What this task involves.
Give the entries again exactly. Skip the pictures.

Document images with source code.

- - -

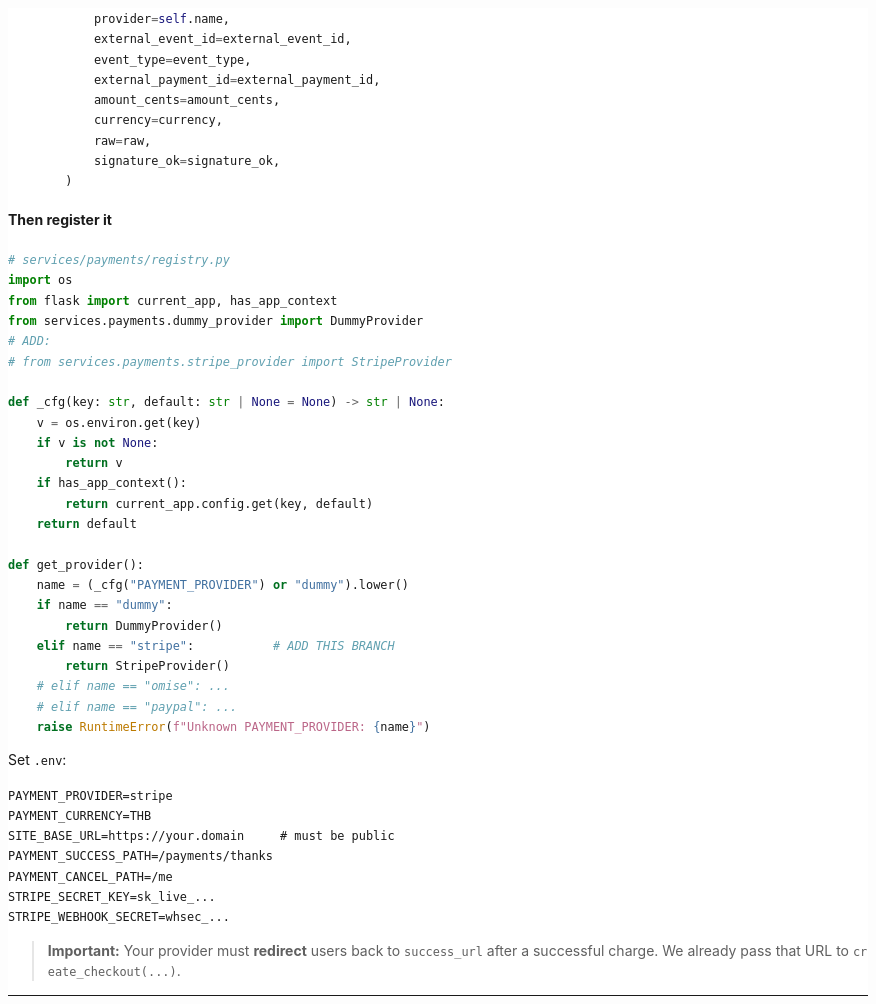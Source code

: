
 ```python
            provider=self.name,
            external_event_id=external_event_id,
            event_type=event_type,
            external_payment_id=external_payment_id,
            amount_cents=amount_cents,
            currency=currency,
            raw=raw,
            signature_ok=signature_ok,
        )
```

#### Then register it

```python
# services/payments/registry.py
import os
from flask import current_app, has_app_context
from services.payments.dummy_provider import DummyProvider
# ADD:
# from services.payments.stripe_provider import StripeProvider

def _cfg(key: str, default: str | None = None) -> str | None:
    v = os.environ.get(key)
    if v is not None:
        return v
    if has_app_context():
        return current_app.config.get(key, default)
    return default

def get_provider():
    name = (_cfg("PAYMENT_PROVIDER") or "dummy").lower()
    if name == "dummy":
        return DummyProvider()
    elif name == "stripe":           # ADD THIS BRANCH
        return StripeProvider()
    # elif name == "omise": ...
    # elif name == "paypal": ...
    raise RuntimeError(f"Unknown PAYMENT_PROVIDER: {name}")
```

Set `.env`:

```
PAYMENT_PROVIDER=stripe
PAYMENT_CURRENCY=THB
SITE_BASE_URL=https://your.domain     # must be public
PAYMENT_SUCCESS_PATH=/payments/thanks
PAYMENT_CANCEL_PATH=/me
STRIPE_SECRET_KEY=sk_live_...
STRIPE_WEBHOOK_SECRET=whsec_...
```

> **Important:** Your provider must **redirect** users back to `success_url` after a successful charge. We already pass that URL to `create_checkout(...)`.

---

- - -

Exercise output.
Source code

:
 ```python
            provider=self.name,
            external_event_id=external_event_id,
            event_type=event_type,
            external_payment_id=external_payment_id,
            amount_cents=amount_cents,
            currency=currency,
            raw=raw,
            signature_ok=signature_ok,
        )
```

#### Then register it

```python
# services/payments/registry.py
import os
from flask import current_app, has_app_context
from services.payments.dummy_provider import DummyProvider
# ADD:
# from services.payments.stripe_provider import StripeProvider

def _cfg(key: str, default: str | None = None) -> str | None:
    v = os.environ.get(key)
    if v is not None:
        return v
    if has_app_context():
        return current_app.config.get(key, default)
    return default

def get_provider():
    name = (_cfg("PAYMENT_PROVIDER") or "dummy").lower()
    if name == "dummy":
        return DummyProvider()
    elif name == "stripe":           # ADD THIS BRANCH
        return StripeProvider()
    # elif name == "omise": ...
    # elif name == "paypal": ...
    raise RuntimeError(f"Unknown PAYMENT_PROVIDER: {name}")
```

Set `.env`:

```
PAYMENT_PROVIDER=stripe
PAYMENT_CURRENCY=THB
SITE_BASE_URL=https://your.domain     # must be public
PAYMENT_SUCCESS_PATH=/payments/thanks
PAYMENT_CANCEL_PATH=/me
STRIPE_SECRET_KEY=sk_live_...
STRIPE_WEBHOOK_SECRET=whsec_...
```

> **Important:** Your provider must **redirect** users back to `success_url` after a successful charge. We already pass that URL to `create_checkout(...)`.

---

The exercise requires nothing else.